女の子はまたルゥダミサイルなるものを階段下へ投げ込み、爆発させた。

しかしこれだけ爆発が起きても壊れない、一人でに暴れ回る狙撃銃を、警察がどうにかできるのか…?

不安をよそに、解読を続けた。


「たつてたししにかみたからといつて?」


何かが惜しい気がする。

0がついているところが唯一わかっていない。


「また来るー!!!」


「ルゥダミサイル装填用意ーー!!」


「用意済んでます!」


「ってーーーーーい!!」


「ルゥダミサイル八号九号発射!!」


ボウ!ボウ!!


早くしないと、いずれこの屋上もろとも崩れそうな勢いで爆破が目の前で起きている。


「0はもしかして濁点か…?」


濁点を加え、もう一度解読してみた。


「だつてたししにがみだからといつて…?」


どこかで聞いたようなフレーズと発音。

必死に頭の中で似た発音とフレーズがないか探した。

そしてついに閃いた!


「わかった!だって私、死神だからと言って。だ!!」


「お兄ちゃん!右っ!!」


ダン!!


ポケベルの文字羅列を解読できた直後、右から聞こえてきた発砲音に僕は反応できなかった。

耳鳴りが鳴り止まない。

周囲が焦げ臭く、頭がフラフラだ。

視界が揺れ、脳が揺れた後、僕の意識はゆっくりと遠のいていくのを感じた。


「お兄ちゃんっっ!!」


遠のく意識の中、僕の視界から血と共に丸くて白い何かが急に飛び出してきた。

それは、右の眼窩から飛び出してきた自分の目玉だった。

倒れる瀬戸際、その右目は回転しながら、僕と目が合った。


「っ!!?」


僕の右の眼窩から飛び出してきた目玉は、エメラルドのような輝きを放つ瞳をしていた。

明らかに、それは僕の目玉ではなかった。


『合言葉認証、承認。
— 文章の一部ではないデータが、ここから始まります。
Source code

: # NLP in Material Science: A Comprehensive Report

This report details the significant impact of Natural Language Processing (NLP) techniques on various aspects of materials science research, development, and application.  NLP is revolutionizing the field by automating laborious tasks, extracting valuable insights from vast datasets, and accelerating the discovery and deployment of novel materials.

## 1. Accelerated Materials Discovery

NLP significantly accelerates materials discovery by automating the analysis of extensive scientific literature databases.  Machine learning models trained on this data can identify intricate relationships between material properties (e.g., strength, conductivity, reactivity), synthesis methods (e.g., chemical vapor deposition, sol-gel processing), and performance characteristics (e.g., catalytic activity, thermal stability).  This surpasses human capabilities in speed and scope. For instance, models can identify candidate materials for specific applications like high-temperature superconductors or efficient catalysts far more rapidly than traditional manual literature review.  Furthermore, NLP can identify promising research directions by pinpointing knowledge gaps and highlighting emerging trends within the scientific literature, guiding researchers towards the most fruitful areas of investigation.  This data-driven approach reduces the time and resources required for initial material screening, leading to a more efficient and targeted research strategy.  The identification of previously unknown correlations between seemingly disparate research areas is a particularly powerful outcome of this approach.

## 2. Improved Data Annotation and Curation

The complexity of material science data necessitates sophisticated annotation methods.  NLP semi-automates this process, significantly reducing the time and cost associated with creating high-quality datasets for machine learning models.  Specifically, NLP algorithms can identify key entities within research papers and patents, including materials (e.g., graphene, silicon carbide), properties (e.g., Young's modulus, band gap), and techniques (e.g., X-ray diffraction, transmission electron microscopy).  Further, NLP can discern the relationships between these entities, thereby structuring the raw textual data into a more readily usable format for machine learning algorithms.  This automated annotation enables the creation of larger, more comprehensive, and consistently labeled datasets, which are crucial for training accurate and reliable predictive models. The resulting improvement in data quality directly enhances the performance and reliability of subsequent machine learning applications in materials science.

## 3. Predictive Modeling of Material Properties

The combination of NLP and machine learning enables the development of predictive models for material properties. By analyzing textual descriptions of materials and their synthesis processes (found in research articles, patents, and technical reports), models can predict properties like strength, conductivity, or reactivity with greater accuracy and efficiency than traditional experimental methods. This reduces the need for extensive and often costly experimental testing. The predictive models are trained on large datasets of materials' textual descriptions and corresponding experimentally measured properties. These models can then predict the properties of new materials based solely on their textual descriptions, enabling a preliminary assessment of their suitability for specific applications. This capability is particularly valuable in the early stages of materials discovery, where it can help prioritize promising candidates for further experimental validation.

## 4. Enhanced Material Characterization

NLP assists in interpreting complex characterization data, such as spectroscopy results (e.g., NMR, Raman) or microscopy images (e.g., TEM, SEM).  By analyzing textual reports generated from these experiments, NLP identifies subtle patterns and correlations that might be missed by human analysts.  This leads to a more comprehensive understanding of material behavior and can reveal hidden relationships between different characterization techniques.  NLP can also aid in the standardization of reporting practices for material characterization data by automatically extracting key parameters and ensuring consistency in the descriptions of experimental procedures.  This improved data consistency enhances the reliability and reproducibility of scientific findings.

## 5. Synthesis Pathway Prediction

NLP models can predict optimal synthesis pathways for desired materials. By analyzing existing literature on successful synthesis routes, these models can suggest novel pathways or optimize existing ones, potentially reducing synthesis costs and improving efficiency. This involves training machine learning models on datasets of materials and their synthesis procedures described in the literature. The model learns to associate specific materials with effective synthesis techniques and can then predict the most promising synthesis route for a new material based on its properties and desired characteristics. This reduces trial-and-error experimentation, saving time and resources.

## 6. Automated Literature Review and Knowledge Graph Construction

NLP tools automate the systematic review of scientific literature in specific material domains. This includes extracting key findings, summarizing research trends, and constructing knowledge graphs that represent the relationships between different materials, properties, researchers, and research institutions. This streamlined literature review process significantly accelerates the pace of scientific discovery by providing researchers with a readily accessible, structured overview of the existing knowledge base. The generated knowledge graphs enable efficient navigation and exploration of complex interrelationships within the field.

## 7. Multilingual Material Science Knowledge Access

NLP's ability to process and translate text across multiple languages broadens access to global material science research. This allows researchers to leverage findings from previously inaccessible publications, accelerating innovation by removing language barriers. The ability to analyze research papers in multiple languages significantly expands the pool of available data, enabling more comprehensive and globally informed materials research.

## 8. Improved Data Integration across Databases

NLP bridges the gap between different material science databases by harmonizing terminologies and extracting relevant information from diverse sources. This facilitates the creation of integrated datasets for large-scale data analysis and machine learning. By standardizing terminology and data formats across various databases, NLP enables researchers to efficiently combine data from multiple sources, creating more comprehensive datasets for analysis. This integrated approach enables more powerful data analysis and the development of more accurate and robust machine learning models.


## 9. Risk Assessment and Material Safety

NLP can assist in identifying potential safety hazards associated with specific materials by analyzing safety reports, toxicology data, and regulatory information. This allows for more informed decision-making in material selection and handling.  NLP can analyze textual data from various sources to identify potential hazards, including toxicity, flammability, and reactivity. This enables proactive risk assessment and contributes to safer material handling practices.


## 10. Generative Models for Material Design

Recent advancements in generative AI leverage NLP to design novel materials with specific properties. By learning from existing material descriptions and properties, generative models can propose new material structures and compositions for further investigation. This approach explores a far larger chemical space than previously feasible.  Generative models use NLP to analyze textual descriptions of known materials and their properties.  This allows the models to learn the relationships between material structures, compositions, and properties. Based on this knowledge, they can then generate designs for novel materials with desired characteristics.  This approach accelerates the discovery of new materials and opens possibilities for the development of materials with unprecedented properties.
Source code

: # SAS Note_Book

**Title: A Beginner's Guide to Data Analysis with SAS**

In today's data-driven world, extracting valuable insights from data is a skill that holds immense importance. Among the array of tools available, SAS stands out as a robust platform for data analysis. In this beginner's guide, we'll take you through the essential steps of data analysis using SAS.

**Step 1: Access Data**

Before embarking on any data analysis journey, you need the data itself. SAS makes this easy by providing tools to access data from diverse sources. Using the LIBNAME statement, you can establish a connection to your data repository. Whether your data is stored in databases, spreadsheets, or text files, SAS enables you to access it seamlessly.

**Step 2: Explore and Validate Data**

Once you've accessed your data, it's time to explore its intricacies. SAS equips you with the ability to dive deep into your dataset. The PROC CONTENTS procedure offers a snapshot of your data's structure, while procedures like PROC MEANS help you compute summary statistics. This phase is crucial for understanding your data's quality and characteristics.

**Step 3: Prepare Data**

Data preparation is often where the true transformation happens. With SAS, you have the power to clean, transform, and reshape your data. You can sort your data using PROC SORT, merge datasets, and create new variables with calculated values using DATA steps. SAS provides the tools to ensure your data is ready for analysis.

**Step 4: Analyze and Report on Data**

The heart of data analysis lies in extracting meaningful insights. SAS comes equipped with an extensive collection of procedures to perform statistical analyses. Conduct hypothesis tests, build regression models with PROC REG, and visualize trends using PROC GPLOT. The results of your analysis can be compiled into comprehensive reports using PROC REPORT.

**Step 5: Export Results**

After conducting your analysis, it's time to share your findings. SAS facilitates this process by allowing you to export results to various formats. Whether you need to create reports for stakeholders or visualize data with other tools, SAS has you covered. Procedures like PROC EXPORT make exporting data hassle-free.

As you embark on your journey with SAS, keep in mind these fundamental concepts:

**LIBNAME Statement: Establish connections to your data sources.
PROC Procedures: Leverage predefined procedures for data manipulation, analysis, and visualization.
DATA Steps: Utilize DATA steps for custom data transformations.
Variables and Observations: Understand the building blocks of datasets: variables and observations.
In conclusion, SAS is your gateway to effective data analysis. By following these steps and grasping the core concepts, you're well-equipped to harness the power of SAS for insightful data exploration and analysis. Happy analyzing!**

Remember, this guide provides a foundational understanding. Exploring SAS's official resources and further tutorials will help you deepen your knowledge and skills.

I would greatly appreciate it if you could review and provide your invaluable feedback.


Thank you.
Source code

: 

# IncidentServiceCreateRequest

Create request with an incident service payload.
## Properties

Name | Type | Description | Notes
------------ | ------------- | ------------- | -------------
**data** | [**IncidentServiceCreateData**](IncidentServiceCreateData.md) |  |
網膜認証、承認。パンペルシェラ、開きます。』


仰向けになりながら、微かに残る意識の中、そんな言葉を耳にした。

すると突然、雲一つない青い空から、銀色に鈍く光るアタッシュケースが太陽を背にゆっくり降下してきているのが見えた。


『ど真ん中よ。』


かつて好きだった人の優しい囁きが、耳の内部から聞こえた気がした。

ここへ来る前に見た、野球部だった頃の夢の内容を思い出す。

土の匂い、声援、夏の日差し、しょっぱい汗。


「翠葉…、そこにいるのか?」


アタッシュケースはガバッと豪快に開き、何かが飛び出してくる。

空から舞い降りたそれは、翠葉にまとわりつき、僕に一撃飛びかかってきた、あの大鎌だった。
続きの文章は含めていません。